Location: Hydrology and Remote Sensing Laboratory
Project Number: 8042-13610-030-052-I
Project Type: Interagency Reimbursable Agreement
Start Date: Oct 1, 2021
End Date: Sep 30, 2025
Objective:
Wetlands in agricultural landscapes provide vital ecosystem services but quantification of ecosystem service provision is often lacking. This project will quantify the importance of the ecosystem services associated with natural and restored wetlands in the Mid Atlantic Region.
[1] Characterize ecosystem service provisioning for soil organic carbon in protected and restored wetlands and riparian ecosystems.
[2] Assessment of pollination ecosystem service provisioning by wetland conservation practice easements.
[3] Assess agricultural nitrate mitigation potential using MESA as an indicator of cropland influenced water.
[4] Quantifying hydrologic change with wetland restoration using time-series Radarsat-2 SAR data.
[5] Wetland hydroperiods in Delmarva using time-series SAR data.
Approach:
Obj. 1: ARS will assess the variability and capacity of wetland carbon storage through land use change by characterizing the ecosystem service provisioning by protected natural, restored, and drained wetlands and with a longer-term goal of evaluating the validity of the SWAT-C model. ARS will use empirical field data to calculate and aggregate soil organic carbon stocks for natural, restored, and drained wetlands and extrapolated to riparian areas located in USDA program easements in the Chesapeake Watershed.

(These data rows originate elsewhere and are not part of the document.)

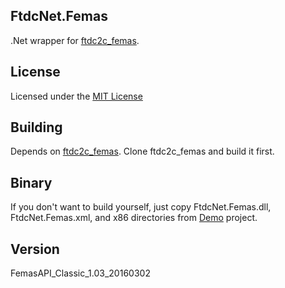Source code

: ## FtdcNet.Femas

.Net wrapper for [ftdc2c_femas](http://github.com/shawn666liu/ftdc2c_femas).

## License

Licensed under the [MIT License](http://www.mit-license.org/)

## Building

Depends on [ftdc2c_femas](http://github.com/shawn666liu/ftdc2c_femas). Clone ftdc2c_femas and build it first.

## Binary

If you don't want to build yourself, just copy FtdcNet.Femas.dll, FtdcNet.Femas.xml, and x86 directories from [Demo](http://github.com/shawn666liu/FtdcNet.Femas/tree/master/Demo) project.

## Version

FemasAPI_Classic_1.03_20160302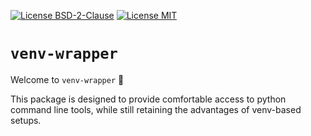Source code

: [![License BSD-2-Clause](https://img.shields.io/badge/License-BSD--2--Clause-blue.svg)](https://opensource.org/licenses/BSD-2-Clause)
[![License MIT](https://img.shields.io/badge/License-MIT-blue.svg)](https://opensource.org/licenses/MIT)


# `venv-wrapper`
Welcome to `venv-wrapper` 🎉

This package is designed to provide comfortable access to python command line tools, while still retaining the
advantages of venv-based setups.
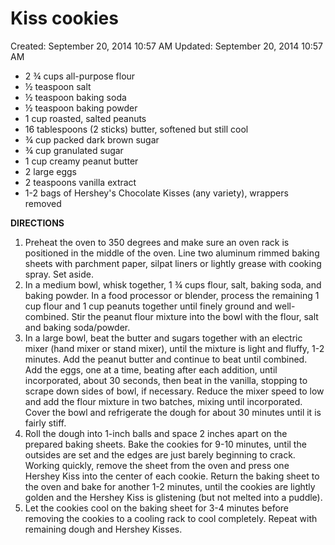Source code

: # Kiss cookies

Created: September 20, 2014 10:57 AM
Updated: September 20, 2014 10:57 AM

- 2 ¾ cups all-purpose flour
- ½ teaspoon salt
- ½ teaspoon baking soda
- ½ teaspoon baking powder
- 1 cup roasted, salted peanuts
- 16 tablespoons (2 sticks) butter, softened but still cool
- ¾ cup packed dark brown sugar
- ¾ cup granulated sugar
- 1 cup creamy peanut butter
- 2 large eggs
- 2 teaspoons vanilla extract
- 1-2 bags of Hershey's Chocolate Kisses (any variety), wrappers removed

**DIRECTIONS**

1. Preheat the oven to 350 degrees and make sure an oven rack is positioned in the middle of the oven. Line two aluminum rimmed baking sheets with parchment paper, silpat liners or lightly grease with cooking spray. Set aside.
2. In a medium bowl, whisk together, 1 ¾ cups flour, salt, baking soda, and baking powder. In a food processor or blender, process the remaining 1 cup flour and 1 cup peanuts together until finely ground and well-combined. Stir the peanut flour mixture into the bowl with the flour, salt and baking soda/powder.
3. In a large bowl, beat the butter and sugars together with an electric mixer (hand mixer or stand mixer), until the mixture is light and fluffy, 1-2 minutes. Add the peanut butter and continue to beat until combined. Add the eggs, one at a time, beating after each addition, until incorporated, about 30 seconds, then beat in the vanilla, stopping to scrape down sides of bowl, if necessary. Reduce the mixer speed to low and add the flour mixture in two batches, mixing until incorporated. Cover the bowl and refrigerate the dough for about 30 minutes until it is fairly stiff.
4. Roll the dough into 1-inch balls and space 2 inches apart on the prepared baking sheets. Bake the cookies for 9-10 minutes, until the outsides are set and the edges are just barely beginning to crack. Working quickly, remove the sheet from the oven and press one Hershey Kiss into the center of each cookie. Return the baking sheet to the oven and bake for another 1-2 minutes, until the cookies are lightly golden and the Hershey Kiss is glistening (but not melted into a puddle).
5. Let the cookies cool on the baking sheet for 3-4 minutes before removing the cookies to a cooling rack to cool completely. Repeat with remaining dough and Hershey Kisses.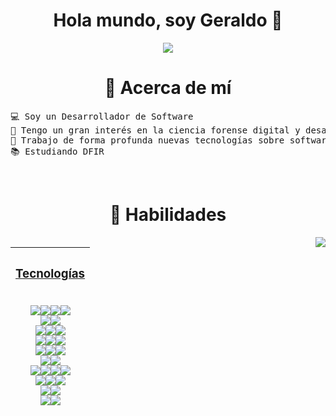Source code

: <div align="center">
  <h1 align="center">
    Hola mundo, soy Geraldo 👋
  </h1>
</div>

<div align="center">
  <img src="https://camo.githubusercontent.com/5ac1a700d41a1c1fbd8ec4ee168a0be6566130d9e19b61a4c6c42f807761918c/68747470733a2f2f6d656469612e67697068792e636f6d2f6d656469612f436d72314f4d4a32464e3042322f67697068792e676966">
</div>

<h1 align="center">🚀 Acerca de mí</h1>
<pre>
💻 Soy un Desarrollador de Software
🌟 Tengo un gran interés en la ciencia forense digital y desarrollo de aplicaciones web
👯 Trabajo de forma profunda nuevas tecnologías sobre software y hardware
📚 Estudiando DFIR
</pre>

<br>
<h1 align="center">🧠 Habilidades</h1>
<img align='right' src='https://spotify-github-profile.vercel.app/api/view?uid=a0lk3dg7qm9pr6328x2epz0hx&cover_image=true&theme=default&show_offline=false&background_color=121212&interchange=false)](https://github.com/kittinan/spotify-github-profile'/>

| <h3 align='center' style='text-decoration: underline'> <u> Tecnologías </u> </h3>  <br>  <img src="https://img.shields.io/badge/Java-000?style=for-the-badge&logo=openjdk&logoColor=red"><img src="https://img.shields.io/badge/Dart-000?style=for-the-badge&logo=dart&logoColor=blue"><img src="https://img.shields.io/badge/JavaScript%20-000.svg?style=for-the-badge&logo=javascript&logoColor=yellow"><img src="https://img.shields.io/badge/python-000?style=for-the-badge&logo=python&logoColor=ffdd54">  <br>  <img src="https://img.shields.io/badge/HTML%20-000.svg?style=for-the-badge&logo=html5&logoColor=orange"><img src="https://img.shields.io/badge/CSS%20-000.svg?style=for-the-badge&logo=css3&logoColor=blue">  <br>  <img src="https://img.shields.io/badge/Bootstrap-000?style=for-the-badge&logo=bootstrap&logoColor=purple"><img src="https://img.shields.io/badge/Flutter-000?style=for-the-badge&logo=flutter&logoColor=34F3F9"><img src="https://img.shields.io/badge/Node.js-000?style=for-the-badge&logo=node.js&logoColor=green">  <br>  <img src="https://img.shields.io/badge/MongoDB-000?style=for-the-badge&logo=mongodb&logoColor=3CDF6B"><img src="https://img.shields.io/badge/MySQL-000?style=for-the-badge&logo=mysql&logoColor=005C84"><img src="https://img.shields.io/badge/Firebase-000?style=for-the-badge&logo=firebase&logoColor=yellow"><br><img src="https://img.shields.io/badge/GitHub-000?style=for-the-badge&logo=github&logoColor=white"><img src="https://img.shields.io/badge/GIT-000?style=for-the-badge&logo=git&logoColor=orange"><img src="https://img.shields.io/badge/VS_Code-000?style=for-the-badge&logo=visual%20studio%20code&logoColor=blue">  <br>  <img src="https://img.shields.io/badge/-Postman-000?style=for-the-badge&logo=Postman&logoColor=orange"><img src="https://img.shields.io/badge/Eclipse-000?style=for-the-badge&logo=eclipse&logoColor=2C2255">  <br>  <img src="https://img.shields.io/badge/IntelliJ_IDEA-000000.svg?style=for-the-badge&logo=intellij-idea&logoColor=white"><img src="https://img.shields.io/badge/-Jira-000?style=for-the-badge&logo=Jira&logoColor=blue"><img src="https://img.shields.io/badge/Windows-000?style=for-the-badge&logo=windows&logoColor=45D8DD"><img src="https://img.shields.io/badge/Notion-000000?style=for-the-badge&logo=notion&logoColor=white">  <br>  <img src="https://img.shields.io/badge/Wix-000?style=for-the-badge&logo=wix&logoColor=white"><img src="https://img.shields.io/badge/Wordpress-000?style=for-the-badge&logo=wordpress&logoColor=white"><img src="https://img.shields.io/badge/Miro-000?style=for-the-badge&logo=Miro&logoColor=yellow">  <br>  <img src="https://img.shields.io/badge/Figma-000?style=for-the-badge&logo=figma&logoColor=purple"><img src="https://img.shields.io/badge/Canva-000.svg?&style=for-the-badge&logo=Canva&logoColor=2BB1B5">  <br>  <img src="https://img.shields.io/badge/InVision-000?style=for-the-badge&logo=InVision&logoColor=pink"><img src="https://img.shields.io/badge/Trello-000?style=for-the-badge&logo=trello&logoColor=blue">
|---|
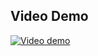 ## Video Demo
[![Video demo](https://img.youtube.com/vi/acGKT1fxSwM/0.jpg)](https://www.youtube.com/watch?v=acGKT1fxSwM)

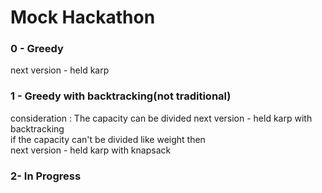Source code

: <h1>Mock Hackathon</h1>

<h3>0 - Greedy</h3>
next version - held karp

<h3>1 - Greedy with backtracking(not traditional)</h3> 
consideration : The capacity can be divided
next version - held karp with backtracking
</br>
if the capacity can't be divided like weight then</br>
next version - held karp with knapsack

<h3>2- In Progress</h3>
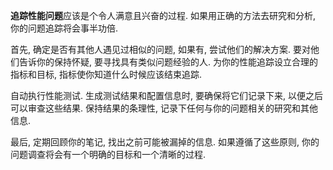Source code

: **追踪性能问题**应该是个令人满意且兴奋的过程. 如果用正确的方法去研究和分析, 你的问题追踪将会事半功倍. 

首先, 确定是否有其他人遇见过相似的问题, 如果有, 尝试他们的解决方案. 要对他们告诉你的保持怀疑, 要寻找具有类似问题经验的人. 为你的性能追踪设立合理的指标和目标, 指标使你知道什么时候应该结束追踪. 

自动执行性能测试. 生成测试结果和配置信息时, 要确保将它们记录下来, 以便之后可以审查这些结果. 保持结果的条理性, 记录下任何与你的问题相关的研究和其他信息. 

最后, 定期回顾你的笔记, 找出之前可能被漏掉的信息. 如果遵循了这些原则, 你的问题调查将会有一个明确的目标和一个清晰的过程. 
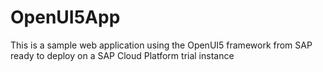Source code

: # OpenUI5App
This is a sample web application using the OpenUI5 framework from SAP ready to deploy on a SAP Cloud Platform trial instance
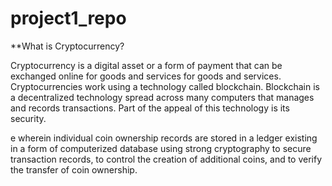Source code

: # project1_repo

**What is Cryptocurrency?

Cryptocurrency is a digital asset or a form of payment that can be exchanged online for goods and services for goods and services. Cryptocurrencies work using a technology called blockchain. Blockchain is a decentralized technology spread across many computers that manages and records transactions. Part of the appeal of this technology is its security. 


e wherein individual coin ownership records are stored in a ledger existing in a form of computerized database using strong cryptography to secure transaction records, to control the creation of additional coins, and to verify the transfer of coin ownership.
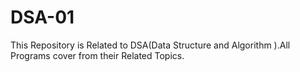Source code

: # DSA-01
This  Repository is Related to DSA(Data Structure and Algorithm ).All Programs cover from their Related Topics. 
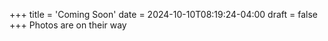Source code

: +++
title = 'Coming Soon'
date = 2024-10-10T08:19:24-04:00
draft = false
+++
Photos are on their way
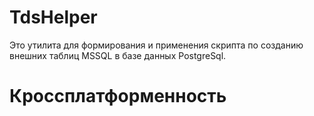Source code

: # TdsHelper
Это утилита для формирования и применения скрипта по созданию внешних таблиц MSSQL в базе данных PostgreSql.

# Кроссплатформенность

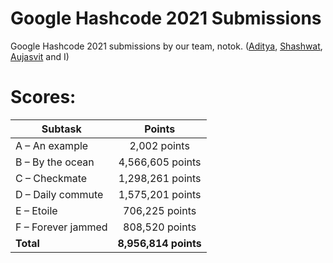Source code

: # Google Hashcode 2021 Submissions
Google Hashcode 2021 submissions by our team, notok. ([Aditya](https://github.com/hadzakee), [Shashwat](https://github.com/shashwatmundra), [Aujasvit](https://github.com/aujasvit) and I)

# Scores:

|       Subtask      |       Points           |
| -------------------|:----------------------:|
| A – An example     | 2,002 points           |
| B – By the ocean   | 4,566,605 points       |
| C – Checkmate      | 1,298,261 points       |
| D – Daily commute  | 1,575,201 points       |
| E – Etoile         | 706,225 points         |
| F – Forever jammed | 808,520 points         |
| **Total**          | **8,956,814 points**   |


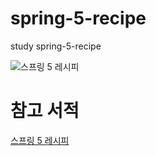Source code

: # spring-5-recipe
study spring-5-recipe

![스프링 5 레시피](https://user-images.githubusercontent.com/62634753/134677550-ae313278-7afe-4da4-8e28-b1f95b7f87fc.jpg)

# 참고 서적
[스프링 5 레시피](http://www.kyobobook.co.kr/product/detailViewKor.laf?ejkGb=KOR&mallGb=KOR&barcode=9791162241035&orderClick=LAG&Kc=)
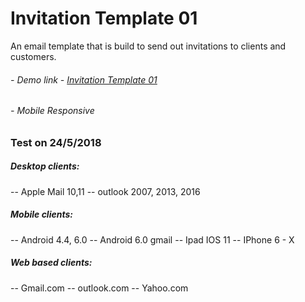 # **Invitation Template 01**

An email template that is build to send out invitations to clients and customers.

###### - Demo link - [Invitation Template 01](https://github.com/PeterWebDev/Email-Templates/tree/master/Invitation_Template_01)

###### - Mobile Responsive 

### Test on 24/5/2018
##### Desktop clients:
-- Apple Mail 10,11
-- outlook 2007, 2013, 2016
##### Mobile clients:
-- Android 4.4, 6.0
-- Android 6.0 gmail
-- Ipad IOS 11
-- IPhone 6 - X
##### Web based clients:
-- Gmail.com
-- outlook.com
-- Yahoo.com

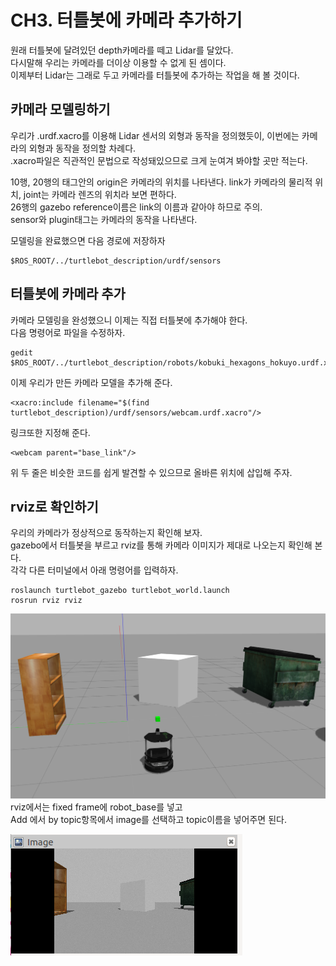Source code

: # CH3. 터틀봇에 카메라 추가하기

원래 터틀봇에 달려있던 depth카메라를 떼고 Lidar를 달았다.  
다시말해 우리는 카메라를 더이상 이용할 수 없게 된 셈이다.  
이제부터 Lidar는 그래로 두고 카메라를 터틀봇에 추가하는 작업을 해 볼 것이다.

## 카메라 모델링하기
우리가 .urdf.xacro를 이용해 Lidar 센서의 외형과 동작을 정의했듯이, 이번에는 카메라의 외형과 동작을 정의할 차례다.  
.xacro파일은 직관적인 문법으로 작성돼있으므로 크게 눈여겨 봐야할 곳만 적는다.  

10행, 20행의 태그안의 origin은 카메라의 위치를 나타낸다. link가 카메라의 물리적 위치, joint는 카메라 렌즈의 위치라 보면 편하다.  
26행의 gazebo reference이름은 link의 이름과 같아야 하므로 주의.  
sensor와 plugin태그는 카메라의 동작을 나타낸다.

모델링을 완료했으면 다음 경로에 저장하자

	$ROS_ROOT/../turtlebot_description/urdf/sensors


## 터틀봇에 카메라 추가
카메라 모델링을 완성했으니 이제는 직접 터틀봇에 추가해야 한다.  
다음 명령어로 파일을 수정하자.

	gedit $ROS_ROOT/../turtlebot_description/robots/kobuki_hexagons_hokuyo.urdf.xacro
	
이제 우리가 만든 카메라 모델을 추가해 준다.  

	<xacro:include filename="$(find turtlebot_description)/urdf/sensors/webcam.urdf.xacro"/>
	
링크또한 지정해 준다.

	<webcam parent="base_link"/>
	
위 두 줄은 비슷한 코드를 쉽게 발견할 수 있으므로 올바른 위치에 삽입해 주자.

## rviz로 확인하기

우리의 카메라가 정상적으로 동작하는지 확인해 보자.  
gazebo에서 터틀봇을 부르고 rviz를 통해 카메라 이미지가 제대로 나오는지 확인해 본다.  
각각 다른 터미널에서 아래 명령어를 입력하자.

	roslaunch turtlebot_gazebo turtlebot_world.launch
	rosrun rviz rviz
	
![gazebo](./img/camera_gazebo.png)
rviz에서는 fixed frame에 robot_base를 넣고  
Add 에서 by topic항목에서 image를 선택하고 topic이름을 넣어주면 된다.

![rviz](./img/camera_rviz.png)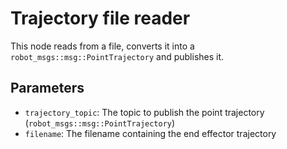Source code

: # Trajectory file reader

This node reads from a file, converts it into a `robot_msgs::msg::PointTrajectory` and publishes it.

## Parameters
- `trajectory_topic`: The topic to publish the point trajectory (`robot_msgs::msg::PointTrajectory`)
- `filename`: The filename containing the end effector trajectory
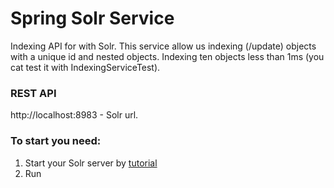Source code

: # Spring Solr Service

Indexing API for with Solr. This service allow us indexing (/update) objects with a unique id and nested objects. 
Indexing ten objects less than 1ms (you cat test it with IndexingServiceTest). 

### REST API

http://localhost:8983 - Solr url.

### To start you need:
1. Start your Solr server by [tutorial](https://solr.apache.org/guide/8_8/solr-tutorial.html)  
2. Run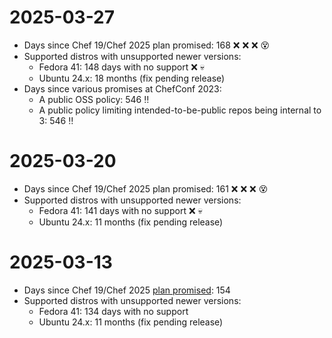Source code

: # 2025-03-27

* Days since Chef 19/Chef 2025 plan promised: 168 :x: :x: :x: :dizzy_face:
* Supported distros with unsupported newer versions:
    * Fedora 41: 148 days with no support :x: :skull:
    * Ubuntu 24.x: 18 months (fix pending release)
* Days since various promises at ChefConf 2023:
    * A public OSS policy: 546 :bangbang:
    * A public policy limiting intended-to-be-public repos being internal
      to 3: 546 :bangbang:

# 2025-03-20

* Days since Chef 19/Chef 2025 plan promised: 161 :x: :x: :x: :dizzy_face:
* Supported distros with unsupported newer versions:
    * Fedora 41: 141 days with no support :x: :skull:
    * Ubuntu 24.x: 11 months (fix pending release)

# 2025-03-13

* Days since Chef 19/Chef 2025 [plan
  promised](https://chefcommunity.slack.com/archives/C042KK33E8K/p1728592670616079):
  154
* Supported distros with unsupported newer versions:
    * Fedora 41: 134 days with no support
    * Ubuntu 24.x: 11 months (fix pending release)

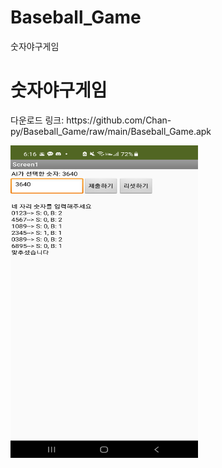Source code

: # Baseball_Game
숫자야구게임

<h1>숫자야구게임</h1>
<p>다운로드 링크: https://github.com/Chan-py/Baseball_Game/raw/main/Baseball_Game.apk</p>

<img src="https://github.com/Chan-py/Baseball_Game/blob/main/Baseball_Game_Screenshot.jpeg" width="300" height="500">
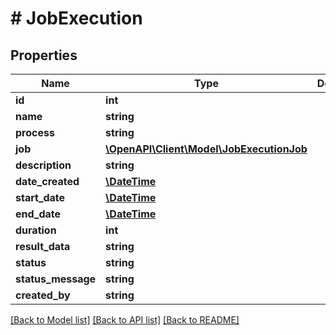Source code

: # # JobExecution

## Properties

Name | Type | Description | Notes
------------ | ------------- | ------------- | -------------
**id** | **int** |  | [optional]
**name** | **string** |  | [optional]
**process** | **string** |  | [optional]
**job** | [**\OpenAPI\Client\Model\JobExecutionJob**](JobExecutionJob.md) |  | [optional]
**description** | **string** |  | [optional]
**date_created** | [**\DateTime**](\DateTime.md) |  | [optional]
**start_date** | [**\DateTime**](\DateTime.md) |  | [optional]
**end_date** | [**\DateTime**](\DateTime.md) |  | [optional]
**duration** | **int** |  | [optional]
**result_data** | **string** |  | [optional]
**status** | **string** |  | [optional]
**status_message** | **string** |  | [optional]
**created_by** | **string** |  | [optional]

[[Back to Model list]](../../README.md#models) [[Back to API list]](../../README.md#endpoints) [[Back to README]](../../README.md)
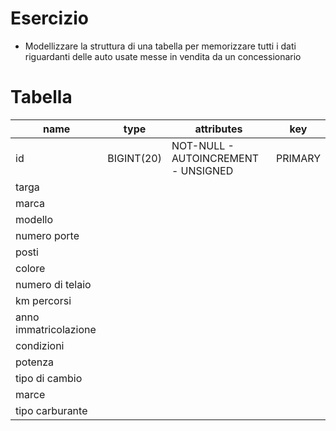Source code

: # Esercizio

- Modellizzare la struttura di una tabella per memorizzare tutti i dati riguardanti delle auto usate messe in vendita da un concessionario

# Tabella

| name                  | type       | attributes                          | key     |
| --------------------- | ---------- | ----------------------------------- | ------- |
| id                    | BIGINT(20) | NOT-NULL - AUTOINCREMENT - UNSIGNED | PRIMARY |
| targa                 |
| marca                 |
| modello               |
| numero porte          |
| posti                 |
| colore                |
| numero di telaio      |
| km percorsi           |
| anno immatricolazione |
| condizioni            |
| potenza               |
| tipo di cambio        |
| marce                 |
| tipo carburante       |
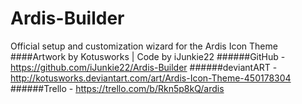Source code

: Ardis-Builder
=============

Official setup and customization wizard for the Ardis Icon Theme
####Artwork by Kotusworks	|	Code by iJunkie22
######GitHub - https://github.com/iJunkie22/Ardis-Builder
######deviantART - http://kotusworks.deviantart.com/art/Ardis-Icon-Theme-450178304
######Trello - https://trello.com/b/Rkn5p8kQ/ardis

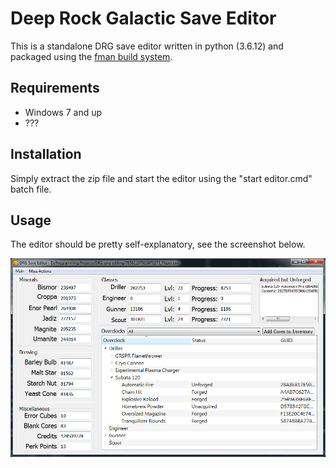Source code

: # Deep Rock Galactic Save Editor
This is a standalone DRG save editor written in python (3.6.12) and packaged using the [fman build system](https://build-system.fman.io). 

## Requirements
- Windows 7 and up
- ???

## Installation
Simply extract the zip file and start the editor using the "start editor.cmd" batch file. 

## Usage
The editor should be pretty self-explanatory, see the screenshot below.

![main_screen](sshot.png)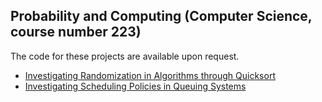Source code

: ## Probability and Computing (Computer Science, course number 223)

The code for these projects are available upon request.
- [Investigating Randomization in Algorithms through Quicksort](/pdf/COSC223_1.pdf)
- [Investigating Scheduling Policies in Queuing Systems](/pdf/COSC223_2.pdf)
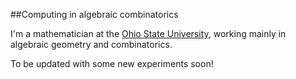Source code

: ##Computing in algebraic combinatorics
<p>I'm a mathematician at the <a href="https://people.math.osu.edu/anderson.2804/">Ohio State University</a>, working mainly in algebraic geometry and combinatorics.
<p>To be updated with some new experiments soon!</p>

Obj. 2: ARS will use the National Capital Project’s InVEST (Integrated Valuation of Ecosystem Services and Tradeoffs) model for crop pollination to determine the effectiveness of non-traditional aquatic protected lands to provide habitat for pollinator populations and services within our developed database of protected conservation lands in the Chesapeake Watershed.
Obj. 3 Using MESA as a tracer, this study will assess the extent to which different wetlands can intercept groundwater influenced by corn/soy cropland and assess likelihood that wetlands are processing agricultural nitrate based on ecosystem type and location. This information can then inform ecosystem models estimating nitrate processing by wetlands on the Delmarva Peninsula.
Obj. 4: With the combination of Radarsat-2 SAR data and in-situ data, spatial maps of inundation and soil moisture will be generated to assess effects of a wetland restoration project on hydrologic change at ~2,000-acre forested Wetland Reserve Program site in Somerset County, Maryland. Deep Neural Network (DNN) methods will be used to establish the non-linear relationship between SAR backscatter coefficients and inundation status and soil moisture.
Obj. 5: The aim of this study is to evaluate an innovative Convolutional Neural Network (CNN) in combination with artificial recurrent neural network (RNN) for wetland hydroperiods mapping and analysis based on time series Sentinel-1 C band SAR in Delmarva in most recent years.